American politician and attorney

David Vaughan is an American businessman and politician who is serving as a member of the South Carolina House of Representatives from the 27th district. He is a Republican.

==Early life, education and career==

David Vaughan was born in Greenville, South Carolina. In 1987 he was graduated from the University of South Carolina with a Bachelor of Science degree.

In 1996, Vaughan became a business owner by constructing self-storage units around the Greenville area.

==Political career==

Vaughan won the June 2022 Republican primary with 52% of the vote, and won the general election unopposed. He succeeded Garry R. Smith, who had held the office since 2003 and did not seek reelection. Vaughan assumed office on December 6, 2022.

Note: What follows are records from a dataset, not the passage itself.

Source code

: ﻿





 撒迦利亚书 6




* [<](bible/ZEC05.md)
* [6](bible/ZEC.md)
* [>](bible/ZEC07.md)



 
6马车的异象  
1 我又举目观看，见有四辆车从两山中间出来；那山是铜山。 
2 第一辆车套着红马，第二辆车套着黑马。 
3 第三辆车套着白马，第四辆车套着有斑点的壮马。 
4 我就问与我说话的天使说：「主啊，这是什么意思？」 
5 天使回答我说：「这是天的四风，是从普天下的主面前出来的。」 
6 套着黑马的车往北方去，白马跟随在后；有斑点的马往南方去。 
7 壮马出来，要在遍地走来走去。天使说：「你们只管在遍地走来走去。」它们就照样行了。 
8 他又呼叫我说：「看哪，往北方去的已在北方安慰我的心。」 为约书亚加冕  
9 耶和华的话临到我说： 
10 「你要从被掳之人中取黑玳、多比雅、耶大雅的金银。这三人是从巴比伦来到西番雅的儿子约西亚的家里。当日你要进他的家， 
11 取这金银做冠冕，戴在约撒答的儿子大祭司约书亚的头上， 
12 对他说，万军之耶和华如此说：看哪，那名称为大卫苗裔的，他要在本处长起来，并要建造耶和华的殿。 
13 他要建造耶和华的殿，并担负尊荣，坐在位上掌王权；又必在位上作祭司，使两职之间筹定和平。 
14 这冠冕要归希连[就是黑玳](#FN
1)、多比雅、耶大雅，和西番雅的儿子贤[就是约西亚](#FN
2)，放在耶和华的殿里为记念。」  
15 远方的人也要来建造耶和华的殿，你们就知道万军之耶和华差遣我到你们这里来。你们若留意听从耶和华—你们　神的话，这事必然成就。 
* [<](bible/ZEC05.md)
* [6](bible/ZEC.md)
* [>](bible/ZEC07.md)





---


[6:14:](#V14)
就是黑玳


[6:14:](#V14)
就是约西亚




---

In 2023, Vaughan was briefly among the Republican co-sponsors of the South Carolina Prenatal Equal Protection Act of 2023, which would make women who had abortions eligible for the death penalty; he later withdrew his sponsorship, texting NBC News he had "signed on that bill in Error (sic)".

In the 2024 general election, Vaughan was one of the South Carolina candidates endorsed by Americans for Prosperity.

Vaughn serves on the House Education and Public Works Committee In 2025 he chaired the House Education and Public Works Transportation subcommittee and served on the K-12 subcommittee. Vaughan also serves on the House Operations and Management Committee.